→ DIRECTIONS
Count the lines in the records beneath this task that contain the string "Riferimenti", then give the count by itself.

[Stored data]
::::::::
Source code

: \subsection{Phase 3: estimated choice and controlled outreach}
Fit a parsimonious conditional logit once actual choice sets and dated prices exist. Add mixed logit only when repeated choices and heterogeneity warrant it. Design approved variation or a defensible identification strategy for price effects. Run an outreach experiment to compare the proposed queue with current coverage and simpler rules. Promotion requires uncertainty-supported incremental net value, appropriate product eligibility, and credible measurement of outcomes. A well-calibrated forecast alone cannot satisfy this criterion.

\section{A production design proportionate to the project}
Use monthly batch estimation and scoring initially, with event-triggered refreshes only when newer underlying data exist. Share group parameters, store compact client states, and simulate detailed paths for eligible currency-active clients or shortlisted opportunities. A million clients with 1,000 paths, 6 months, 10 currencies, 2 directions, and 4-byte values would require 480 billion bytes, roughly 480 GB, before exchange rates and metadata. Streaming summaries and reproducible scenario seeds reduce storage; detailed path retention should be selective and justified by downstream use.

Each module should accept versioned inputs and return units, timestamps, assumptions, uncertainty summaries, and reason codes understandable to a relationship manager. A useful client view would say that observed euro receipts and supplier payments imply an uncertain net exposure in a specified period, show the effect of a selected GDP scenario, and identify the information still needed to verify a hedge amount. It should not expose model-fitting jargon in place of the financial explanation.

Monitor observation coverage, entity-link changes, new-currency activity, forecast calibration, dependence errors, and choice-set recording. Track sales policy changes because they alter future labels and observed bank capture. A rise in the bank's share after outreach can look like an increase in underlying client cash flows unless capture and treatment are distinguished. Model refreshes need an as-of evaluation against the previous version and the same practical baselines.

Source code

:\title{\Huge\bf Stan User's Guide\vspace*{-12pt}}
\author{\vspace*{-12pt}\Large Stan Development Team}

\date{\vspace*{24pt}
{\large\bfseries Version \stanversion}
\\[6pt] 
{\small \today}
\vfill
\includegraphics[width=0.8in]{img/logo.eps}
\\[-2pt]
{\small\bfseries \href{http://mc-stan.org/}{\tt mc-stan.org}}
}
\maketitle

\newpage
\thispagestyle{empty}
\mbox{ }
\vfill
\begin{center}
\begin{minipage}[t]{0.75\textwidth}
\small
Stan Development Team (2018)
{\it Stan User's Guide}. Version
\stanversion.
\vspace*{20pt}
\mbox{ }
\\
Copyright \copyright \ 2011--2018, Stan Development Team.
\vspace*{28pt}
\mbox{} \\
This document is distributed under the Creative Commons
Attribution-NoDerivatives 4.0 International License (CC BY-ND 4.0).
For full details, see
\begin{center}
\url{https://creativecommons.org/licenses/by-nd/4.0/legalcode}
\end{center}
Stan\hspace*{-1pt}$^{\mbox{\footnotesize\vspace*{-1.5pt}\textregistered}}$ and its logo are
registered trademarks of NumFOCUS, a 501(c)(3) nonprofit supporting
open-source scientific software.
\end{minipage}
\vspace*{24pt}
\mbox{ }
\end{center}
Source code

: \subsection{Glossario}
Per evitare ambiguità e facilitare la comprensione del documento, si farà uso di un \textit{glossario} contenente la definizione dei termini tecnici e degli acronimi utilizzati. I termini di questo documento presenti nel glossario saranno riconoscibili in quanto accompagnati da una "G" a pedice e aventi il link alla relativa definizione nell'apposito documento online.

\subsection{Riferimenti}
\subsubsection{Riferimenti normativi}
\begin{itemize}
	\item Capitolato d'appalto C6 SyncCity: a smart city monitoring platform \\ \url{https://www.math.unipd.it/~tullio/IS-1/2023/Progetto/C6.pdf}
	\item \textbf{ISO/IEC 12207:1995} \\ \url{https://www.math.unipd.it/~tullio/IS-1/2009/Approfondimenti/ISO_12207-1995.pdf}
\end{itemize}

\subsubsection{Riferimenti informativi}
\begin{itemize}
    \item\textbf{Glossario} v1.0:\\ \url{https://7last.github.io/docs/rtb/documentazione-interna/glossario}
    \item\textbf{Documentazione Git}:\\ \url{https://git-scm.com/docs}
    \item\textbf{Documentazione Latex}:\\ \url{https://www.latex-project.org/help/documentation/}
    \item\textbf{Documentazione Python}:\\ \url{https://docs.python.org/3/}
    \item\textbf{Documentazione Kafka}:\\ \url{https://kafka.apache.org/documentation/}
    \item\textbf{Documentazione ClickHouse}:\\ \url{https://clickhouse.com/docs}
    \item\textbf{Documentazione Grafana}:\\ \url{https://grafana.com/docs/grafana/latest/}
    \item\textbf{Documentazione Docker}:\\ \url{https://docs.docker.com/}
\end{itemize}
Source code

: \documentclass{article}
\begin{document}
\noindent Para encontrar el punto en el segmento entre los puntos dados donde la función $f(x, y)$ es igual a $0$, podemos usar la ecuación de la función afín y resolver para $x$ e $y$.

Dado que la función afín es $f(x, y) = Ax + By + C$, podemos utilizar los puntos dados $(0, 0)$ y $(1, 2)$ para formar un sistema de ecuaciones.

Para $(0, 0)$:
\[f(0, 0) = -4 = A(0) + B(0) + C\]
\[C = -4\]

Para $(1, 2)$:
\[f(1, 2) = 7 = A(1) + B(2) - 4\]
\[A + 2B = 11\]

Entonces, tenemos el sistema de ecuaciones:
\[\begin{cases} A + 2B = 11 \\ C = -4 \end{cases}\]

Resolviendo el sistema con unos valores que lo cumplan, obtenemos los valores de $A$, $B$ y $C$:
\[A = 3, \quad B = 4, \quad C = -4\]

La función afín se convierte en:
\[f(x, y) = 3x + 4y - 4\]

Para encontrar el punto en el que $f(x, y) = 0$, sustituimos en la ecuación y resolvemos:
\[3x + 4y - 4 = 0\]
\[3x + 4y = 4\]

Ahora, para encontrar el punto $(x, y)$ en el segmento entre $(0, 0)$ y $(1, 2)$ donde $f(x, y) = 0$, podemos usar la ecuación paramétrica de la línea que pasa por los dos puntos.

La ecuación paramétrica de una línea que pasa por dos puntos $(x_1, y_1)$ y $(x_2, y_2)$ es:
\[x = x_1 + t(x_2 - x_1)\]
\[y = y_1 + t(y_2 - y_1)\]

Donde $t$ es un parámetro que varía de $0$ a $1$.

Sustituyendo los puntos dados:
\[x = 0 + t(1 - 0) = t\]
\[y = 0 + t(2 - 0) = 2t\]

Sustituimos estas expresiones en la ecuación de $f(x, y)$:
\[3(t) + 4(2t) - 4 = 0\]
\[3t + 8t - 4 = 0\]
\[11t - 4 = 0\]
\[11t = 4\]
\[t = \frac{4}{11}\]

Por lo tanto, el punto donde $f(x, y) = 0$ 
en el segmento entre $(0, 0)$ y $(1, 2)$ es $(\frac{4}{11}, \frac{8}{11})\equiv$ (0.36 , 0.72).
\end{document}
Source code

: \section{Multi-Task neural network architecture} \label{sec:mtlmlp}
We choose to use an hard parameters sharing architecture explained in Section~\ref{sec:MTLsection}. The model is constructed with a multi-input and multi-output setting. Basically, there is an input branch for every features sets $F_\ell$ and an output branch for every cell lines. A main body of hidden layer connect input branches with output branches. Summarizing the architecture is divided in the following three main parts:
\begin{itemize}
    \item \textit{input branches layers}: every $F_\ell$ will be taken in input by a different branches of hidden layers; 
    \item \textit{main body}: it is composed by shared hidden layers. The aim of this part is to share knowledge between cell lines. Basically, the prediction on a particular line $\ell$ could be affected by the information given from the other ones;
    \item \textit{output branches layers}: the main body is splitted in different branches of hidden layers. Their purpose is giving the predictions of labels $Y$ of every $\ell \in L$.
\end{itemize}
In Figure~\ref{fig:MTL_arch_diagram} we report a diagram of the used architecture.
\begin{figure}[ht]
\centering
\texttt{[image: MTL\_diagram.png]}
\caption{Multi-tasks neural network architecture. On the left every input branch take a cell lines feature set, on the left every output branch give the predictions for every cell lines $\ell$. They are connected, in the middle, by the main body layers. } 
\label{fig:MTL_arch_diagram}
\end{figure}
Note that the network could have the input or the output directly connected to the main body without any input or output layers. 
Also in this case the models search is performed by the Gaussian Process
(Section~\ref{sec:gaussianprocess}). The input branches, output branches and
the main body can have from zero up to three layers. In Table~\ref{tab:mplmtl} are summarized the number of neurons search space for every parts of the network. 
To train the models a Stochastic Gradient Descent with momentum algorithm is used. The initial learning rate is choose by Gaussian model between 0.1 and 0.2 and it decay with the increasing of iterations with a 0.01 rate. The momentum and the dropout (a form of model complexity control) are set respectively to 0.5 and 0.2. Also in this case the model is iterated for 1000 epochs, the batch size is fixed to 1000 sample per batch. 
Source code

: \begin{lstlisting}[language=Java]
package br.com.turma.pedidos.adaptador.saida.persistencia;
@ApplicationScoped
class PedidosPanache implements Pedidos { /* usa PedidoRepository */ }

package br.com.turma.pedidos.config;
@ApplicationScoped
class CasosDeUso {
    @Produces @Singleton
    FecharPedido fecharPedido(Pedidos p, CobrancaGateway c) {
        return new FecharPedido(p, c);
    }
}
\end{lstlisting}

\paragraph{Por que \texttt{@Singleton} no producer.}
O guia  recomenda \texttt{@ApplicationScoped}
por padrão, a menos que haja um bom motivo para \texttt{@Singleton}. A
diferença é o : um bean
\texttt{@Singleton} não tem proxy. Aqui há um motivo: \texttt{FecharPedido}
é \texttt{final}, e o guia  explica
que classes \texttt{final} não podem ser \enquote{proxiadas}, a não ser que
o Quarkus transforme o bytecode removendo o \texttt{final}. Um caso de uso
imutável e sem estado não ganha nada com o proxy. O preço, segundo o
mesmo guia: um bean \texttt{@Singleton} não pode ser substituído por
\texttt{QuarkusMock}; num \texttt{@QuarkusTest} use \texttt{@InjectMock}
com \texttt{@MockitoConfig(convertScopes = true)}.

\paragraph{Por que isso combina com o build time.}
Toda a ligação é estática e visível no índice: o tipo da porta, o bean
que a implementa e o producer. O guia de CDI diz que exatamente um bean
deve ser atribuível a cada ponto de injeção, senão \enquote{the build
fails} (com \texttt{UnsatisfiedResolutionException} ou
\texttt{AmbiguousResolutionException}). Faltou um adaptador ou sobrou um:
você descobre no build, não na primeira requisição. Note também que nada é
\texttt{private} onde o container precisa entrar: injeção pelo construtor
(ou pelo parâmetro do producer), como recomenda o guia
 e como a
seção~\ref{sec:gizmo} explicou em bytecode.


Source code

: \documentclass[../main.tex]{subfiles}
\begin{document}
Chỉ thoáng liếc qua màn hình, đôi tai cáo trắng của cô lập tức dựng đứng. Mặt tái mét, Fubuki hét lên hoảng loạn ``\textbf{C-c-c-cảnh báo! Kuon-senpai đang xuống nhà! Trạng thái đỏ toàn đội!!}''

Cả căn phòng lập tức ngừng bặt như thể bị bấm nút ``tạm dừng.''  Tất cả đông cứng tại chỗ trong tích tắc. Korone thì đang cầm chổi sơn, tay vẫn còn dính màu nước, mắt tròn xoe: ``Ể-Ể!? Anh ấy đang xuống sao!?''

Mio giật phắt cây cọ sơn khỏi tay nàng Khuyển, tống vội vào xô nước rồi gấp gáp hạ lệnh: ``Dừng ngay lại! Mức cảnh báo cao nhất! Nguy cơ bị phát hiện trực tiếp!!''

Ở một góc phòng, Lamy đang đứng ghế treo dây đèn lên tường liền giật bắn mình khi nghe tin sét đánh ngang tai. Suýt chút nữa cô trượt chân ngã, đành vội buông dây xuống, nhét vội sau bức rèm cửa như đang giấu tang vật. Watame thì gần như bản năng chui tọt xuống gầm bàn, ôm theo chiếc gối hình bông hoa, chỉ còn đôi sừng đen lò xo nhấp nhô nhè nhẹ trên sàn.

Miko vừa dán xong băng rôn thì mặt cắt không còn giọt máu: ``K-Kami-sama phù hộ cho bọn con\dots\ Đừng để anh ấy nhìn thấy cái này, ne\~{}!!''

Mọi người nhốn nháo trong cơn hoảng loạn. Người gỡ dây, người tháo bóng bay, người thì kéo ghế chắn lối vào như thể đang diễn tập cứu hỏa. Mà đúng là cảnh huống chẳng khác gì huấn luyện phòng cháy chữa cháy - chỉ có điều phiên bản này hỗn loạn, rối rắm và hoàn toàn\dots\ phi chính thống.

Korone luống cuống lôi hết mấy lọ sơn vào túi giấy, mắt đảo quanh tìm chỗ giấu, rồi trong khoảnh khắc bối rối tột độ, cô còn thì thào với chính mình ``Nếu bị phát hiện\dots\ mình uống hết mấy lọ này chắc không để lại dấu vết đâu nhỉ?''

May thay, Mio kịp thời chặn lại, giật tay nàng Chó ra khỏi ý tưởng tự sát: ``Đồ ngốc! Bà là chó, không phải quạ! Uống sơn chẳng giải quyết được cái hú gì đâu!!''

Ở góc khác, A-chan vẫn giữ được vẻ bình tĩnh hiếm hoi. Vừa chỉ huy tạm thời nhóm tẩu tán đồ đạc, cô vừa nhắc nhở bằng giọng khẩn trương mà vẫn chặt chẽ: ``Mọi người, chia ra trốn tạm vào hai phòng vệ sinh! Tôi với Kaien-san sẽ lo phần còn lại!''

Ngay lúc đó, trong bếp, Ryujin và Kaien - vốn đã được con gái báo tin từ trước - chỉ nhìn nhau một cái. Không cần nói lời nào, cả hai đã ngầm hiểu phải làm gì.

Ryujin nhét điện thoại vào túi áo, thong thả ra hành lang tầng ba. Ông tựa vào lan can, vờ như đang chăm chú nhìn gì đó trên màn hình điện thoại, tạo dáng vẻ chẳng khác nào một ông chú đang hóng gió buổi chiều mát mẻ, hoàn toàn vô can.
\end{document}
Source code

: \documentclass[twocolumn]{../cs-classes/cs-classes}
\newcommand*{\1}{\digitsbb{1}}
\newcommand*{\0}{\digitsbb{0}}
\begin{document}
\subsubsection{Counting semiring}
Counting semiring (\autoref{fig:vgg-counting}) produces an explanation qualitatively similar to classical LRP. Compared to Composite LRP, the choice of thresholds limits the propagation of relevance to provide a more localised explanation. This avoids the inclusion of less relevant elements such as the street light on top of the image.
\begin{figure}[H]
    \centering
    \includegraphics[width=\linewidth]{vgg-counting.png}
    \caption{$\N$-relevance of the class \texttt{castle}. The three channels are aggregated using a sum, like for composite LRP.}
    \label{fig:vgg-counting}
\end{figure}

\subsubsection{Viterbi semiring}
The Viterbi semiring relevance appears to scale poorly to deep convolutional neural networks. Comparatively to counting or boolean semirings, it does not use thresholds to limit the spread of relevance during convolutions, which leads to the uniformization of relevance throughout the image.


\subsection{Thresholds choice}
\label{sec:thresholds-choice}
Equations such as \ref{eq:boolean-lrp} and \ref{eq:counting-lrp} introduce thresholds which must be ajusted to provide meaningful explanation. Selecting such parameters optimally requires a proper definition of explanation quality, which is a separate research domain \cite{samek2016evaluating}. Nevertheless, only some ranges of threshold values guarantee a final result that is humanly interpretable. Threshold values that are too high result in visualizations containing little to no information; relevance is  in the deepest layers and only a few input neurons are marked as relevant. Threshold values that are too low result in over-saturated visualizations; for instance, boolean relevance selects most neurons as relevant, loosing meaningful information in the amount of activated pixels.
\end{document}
::::::::
→ RESULT
3